The continuous emergence of high-quality genomes has made the application of comparative genomics analysis more and more extensive and in-depth, and it is also a powerful tool for researchers to dig out biological problems and explain biological phenomena (Nobrega and Pennacchio, 2004). Comparative genomics, based on genome mapping and sequencing technology, are generally referred to as comparative analysis of the structural and functional gene regions of the genomes among multiple species or multiple individuals (populations) from one species. Specifically, it is to compare the similarities and differences in the structural characteristics, study the contraction and expansion of gene families, discover the differentiation time and evolution relationship, analyze the generation and evolution of new genes, etc. One representative example of comparative genomics among different medicinal plant genome species can be Scutellaria baicalensis and Scutellaria barbata. The comparative genomic analysis of them showed the recent LTR may result in chromosomal rearrangement and expansion, and tandem duplication of paralogs after their speciation might contribute to the divergent evolution of flavonoid biosynthesis gene families, which provided a significant foundation for the evolution and chemodiversity studies in the Lamiaceae (Xu et al., 2020a). Moreover, a representative of comparative genomics among different populations in the same species can be Forsythia suspense. Genome-wide comparative analysis was then conducted for the 15 natural populations across its current distribution range.
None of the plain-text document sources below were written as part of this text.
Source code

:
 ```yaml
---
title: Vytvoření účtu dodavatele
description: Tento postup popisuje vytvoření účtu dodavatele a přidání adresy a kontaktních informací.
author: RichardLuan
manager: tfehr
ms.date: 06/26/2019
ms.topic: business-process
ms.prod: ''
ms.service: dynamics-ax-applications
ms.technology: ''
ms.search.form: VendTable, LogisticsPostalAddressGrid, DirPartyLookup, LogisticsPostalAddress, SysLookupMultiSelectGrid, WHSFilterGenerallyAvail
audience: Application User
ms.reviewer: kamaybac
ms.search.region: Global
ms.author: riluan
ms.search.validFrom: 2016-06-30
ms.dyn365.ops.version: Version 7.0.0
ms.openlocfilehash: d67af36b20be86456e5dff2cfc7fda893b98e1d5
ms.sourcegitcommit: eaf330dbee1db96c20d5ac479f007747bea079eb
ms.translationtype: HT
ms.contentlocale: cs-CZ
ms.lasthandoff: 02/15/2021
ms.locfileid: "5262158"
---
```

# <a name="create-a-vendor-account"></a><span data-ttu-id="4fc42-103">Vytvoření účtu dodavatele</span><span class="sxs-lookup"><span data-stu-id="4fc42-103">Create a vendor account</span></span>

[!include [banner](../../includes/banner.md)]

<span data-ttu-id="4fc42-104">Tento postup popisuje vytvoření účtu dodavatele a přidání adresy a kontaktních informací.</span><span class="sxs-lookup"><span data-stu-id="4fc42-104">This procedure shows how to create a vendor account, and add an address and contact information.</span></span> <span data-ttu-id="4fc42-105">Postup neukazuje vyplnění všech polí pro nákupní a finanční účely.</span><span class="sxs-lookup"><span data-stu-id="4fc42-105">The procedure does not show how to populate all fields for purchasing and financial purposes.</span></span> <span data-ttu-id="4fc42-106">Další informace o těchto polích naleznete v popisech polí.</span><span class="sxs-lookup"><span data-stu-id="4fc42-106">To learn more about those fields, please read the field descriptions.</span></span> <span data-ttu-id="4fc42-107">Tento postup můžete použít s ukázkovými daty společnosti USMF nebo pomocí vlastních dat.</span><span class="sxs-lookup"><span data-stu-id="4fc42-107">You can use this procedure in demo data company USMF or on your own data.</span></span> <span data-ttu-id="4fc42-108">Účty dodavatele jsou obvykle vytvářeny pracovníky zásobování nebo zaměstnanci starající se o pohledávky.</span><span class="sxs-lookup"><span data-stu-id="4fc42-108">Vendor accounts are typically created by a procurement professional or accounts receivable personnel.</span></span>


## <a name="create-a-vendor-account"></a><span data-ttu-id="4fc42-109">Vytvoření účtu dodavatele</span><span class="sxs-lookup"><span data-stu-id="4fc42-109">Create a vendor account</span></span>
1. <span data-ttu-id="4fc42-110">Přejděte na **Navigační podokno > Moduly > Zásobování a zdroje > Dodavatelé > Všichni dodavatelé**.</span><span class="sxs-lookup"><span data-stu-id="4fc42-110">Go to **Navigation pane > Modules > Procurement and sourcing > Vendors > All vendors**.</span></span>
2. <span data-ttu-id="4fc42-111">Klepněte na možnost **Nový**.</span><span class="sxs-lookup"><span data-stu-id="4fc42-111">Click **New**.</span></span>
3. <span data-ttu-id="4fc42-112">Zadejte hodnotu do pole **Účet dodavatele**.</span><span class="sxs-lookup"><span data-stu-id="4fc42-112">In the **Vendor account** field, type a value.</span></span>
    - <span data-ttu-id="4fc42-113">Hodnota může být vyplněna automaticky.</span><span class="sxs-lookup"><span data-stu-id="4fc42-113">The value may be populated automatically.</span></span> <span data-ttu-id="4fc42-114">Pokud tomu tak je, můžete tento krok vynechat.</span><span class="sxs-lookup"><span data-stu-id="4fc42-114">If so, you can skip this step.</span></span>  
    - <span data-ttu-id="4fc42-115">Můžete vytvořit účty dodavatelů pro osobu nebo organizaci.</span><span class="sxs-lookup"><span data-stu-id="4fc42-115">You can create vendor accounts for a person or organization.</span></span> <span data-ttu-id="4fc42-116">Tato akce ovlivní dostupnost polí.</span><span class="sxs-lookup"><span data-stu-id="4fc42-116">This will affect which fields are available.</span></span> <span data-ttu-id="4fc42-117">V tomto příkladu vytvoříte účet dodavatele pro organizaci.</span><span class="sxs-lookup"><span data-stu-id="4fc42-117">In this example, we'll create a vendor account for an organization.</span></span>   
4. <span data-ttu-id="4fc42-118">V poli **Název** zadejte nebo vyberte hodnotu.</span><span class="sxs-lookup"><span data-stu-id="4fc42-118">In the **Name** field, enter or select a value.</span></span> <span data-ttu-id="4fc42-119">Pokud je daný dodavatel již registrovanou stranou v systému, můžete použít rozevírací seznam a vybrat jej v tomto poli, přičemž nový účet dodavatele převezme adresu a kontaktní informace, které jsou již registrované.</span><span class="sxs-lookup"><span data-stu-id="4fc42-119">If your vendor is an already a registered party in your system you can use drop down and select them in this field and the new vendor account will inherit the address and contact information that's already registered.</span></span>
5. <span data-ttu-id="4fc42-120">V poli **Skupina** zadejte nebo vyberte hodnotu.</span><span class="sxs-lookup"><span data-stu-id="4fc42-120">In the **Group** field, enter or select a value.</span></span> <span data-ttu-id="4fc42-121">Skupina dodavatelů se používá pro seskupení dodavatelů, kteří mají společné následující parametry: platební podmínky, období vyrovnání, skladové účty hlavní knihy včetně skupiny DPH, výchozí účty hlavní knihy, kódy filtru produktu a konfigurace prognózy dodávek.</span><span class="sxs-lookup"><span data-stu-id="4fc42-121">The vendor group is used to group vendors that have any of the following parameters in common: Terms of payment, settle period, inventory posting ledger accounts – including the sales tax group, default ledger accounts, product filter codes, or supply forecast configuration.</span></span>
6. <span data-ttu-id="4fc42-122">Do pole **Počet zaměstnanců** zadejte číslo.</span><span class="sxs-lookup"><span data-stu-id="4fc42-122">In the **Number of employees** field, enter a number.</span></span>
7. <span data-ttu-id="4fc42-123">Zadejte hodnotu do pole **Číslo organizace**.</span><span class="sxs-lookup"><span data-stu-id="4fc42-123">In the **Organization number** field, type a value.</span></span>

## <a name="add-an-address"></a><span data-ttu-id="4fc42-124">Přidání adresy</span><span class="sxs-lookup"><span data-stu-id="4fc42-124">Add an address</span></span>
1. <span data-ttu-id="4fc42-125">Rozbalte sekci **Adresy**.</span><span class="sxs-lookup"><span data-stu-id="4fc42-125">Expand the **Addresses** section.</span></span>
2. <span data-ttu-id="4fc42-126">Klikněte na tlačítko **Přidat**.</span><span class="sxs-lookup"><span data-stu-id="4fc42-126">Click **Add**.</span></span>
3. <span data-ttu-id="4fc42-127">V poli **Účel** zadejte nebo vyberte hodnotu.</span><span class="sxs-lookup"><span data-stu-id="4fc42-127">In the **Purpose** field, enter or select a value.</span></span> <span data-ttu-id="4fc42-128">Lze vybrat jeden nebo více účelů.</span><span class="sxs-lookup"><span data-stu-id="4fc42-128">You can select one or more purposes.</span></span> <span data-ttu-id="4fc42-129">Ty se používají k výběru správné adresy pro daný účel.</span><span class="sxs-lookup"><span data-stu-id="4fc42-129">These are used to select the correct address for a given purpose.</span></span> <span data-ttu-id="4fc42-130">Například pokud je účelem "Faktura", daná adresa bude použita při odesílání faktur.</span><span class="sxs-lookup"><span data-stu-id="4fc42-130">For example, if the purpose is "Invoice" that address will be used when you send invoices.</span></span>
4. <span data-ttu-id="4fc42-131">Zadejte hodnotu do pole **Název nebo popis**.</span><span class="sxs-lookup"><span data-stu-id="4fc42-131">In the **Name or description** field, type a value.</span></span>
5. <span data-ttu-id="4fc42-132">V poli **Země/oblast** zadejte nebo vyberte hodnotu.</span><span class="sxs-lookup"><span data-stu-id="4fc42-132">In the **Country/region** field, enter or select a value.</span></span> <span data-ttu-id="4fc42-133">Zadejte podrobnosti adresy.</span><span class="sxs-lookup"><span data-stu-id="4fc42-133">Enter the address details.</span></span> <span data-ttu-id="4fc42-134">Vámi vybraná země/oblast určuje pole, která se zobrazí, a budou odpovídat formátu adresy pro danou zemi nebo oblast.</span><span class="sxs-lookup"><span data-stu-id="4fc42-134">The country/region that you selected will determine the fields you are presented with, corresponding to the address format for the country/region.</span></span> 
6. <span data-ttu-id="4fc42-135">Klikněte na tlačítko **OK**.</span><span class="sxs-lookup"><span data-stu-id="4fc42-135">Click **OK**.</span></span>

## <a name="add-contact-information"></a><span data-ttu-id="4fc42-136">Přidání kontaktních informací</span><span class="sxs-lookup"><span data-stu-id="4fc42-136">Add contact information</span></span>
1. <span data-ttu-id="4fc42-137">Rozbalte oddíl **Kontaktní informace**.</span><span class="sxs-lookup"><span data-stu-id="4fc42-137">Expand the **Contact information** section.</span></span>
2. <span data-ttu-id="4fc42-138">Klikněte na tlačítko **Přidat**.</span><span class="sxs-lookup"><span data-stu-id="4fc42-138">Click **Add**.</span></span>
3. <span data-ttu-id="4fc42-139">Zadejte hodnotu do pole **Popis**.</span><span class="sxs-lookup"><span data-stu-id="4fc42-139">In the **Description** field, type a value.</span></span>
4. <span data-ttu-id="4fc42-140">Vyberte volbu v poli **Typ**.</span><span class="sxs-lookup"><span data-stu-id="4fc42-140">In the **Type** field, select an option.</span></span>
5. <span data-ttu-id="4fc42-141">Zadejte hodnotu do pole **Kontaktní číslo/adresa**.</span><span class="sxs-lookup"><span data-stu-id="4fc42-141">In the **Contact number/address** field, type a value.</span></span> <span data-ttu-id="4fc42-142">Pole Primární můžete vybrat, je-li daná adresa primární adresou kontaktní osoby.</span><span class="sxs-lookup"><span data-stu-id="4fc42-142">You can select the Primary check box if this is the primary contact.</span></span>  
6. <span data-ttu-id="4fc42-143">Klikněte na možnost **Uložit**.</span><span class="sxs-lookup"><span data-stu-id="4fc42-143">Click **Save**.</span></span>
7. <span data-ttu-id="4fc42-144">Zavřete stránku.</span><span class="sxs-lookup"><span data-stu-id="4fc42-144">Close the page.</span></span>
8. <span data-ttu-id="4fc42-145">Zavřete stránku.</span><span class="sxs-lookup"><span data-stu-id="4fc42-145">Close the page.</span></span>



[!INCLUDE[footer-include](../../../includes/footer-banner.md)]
The results revealed that candidate genes associated with local adaptation were functionally correlated with heterogeneous environmental factors, and supported the hypothesis that adaptive differentiation should be highly obvious in the genes of signal crosstalk between different environmental variables, which gave insights into the fundamental genetic mechanisms of the local adaptation to climatic gradients in plant species (Li L.-F. et al., 2020).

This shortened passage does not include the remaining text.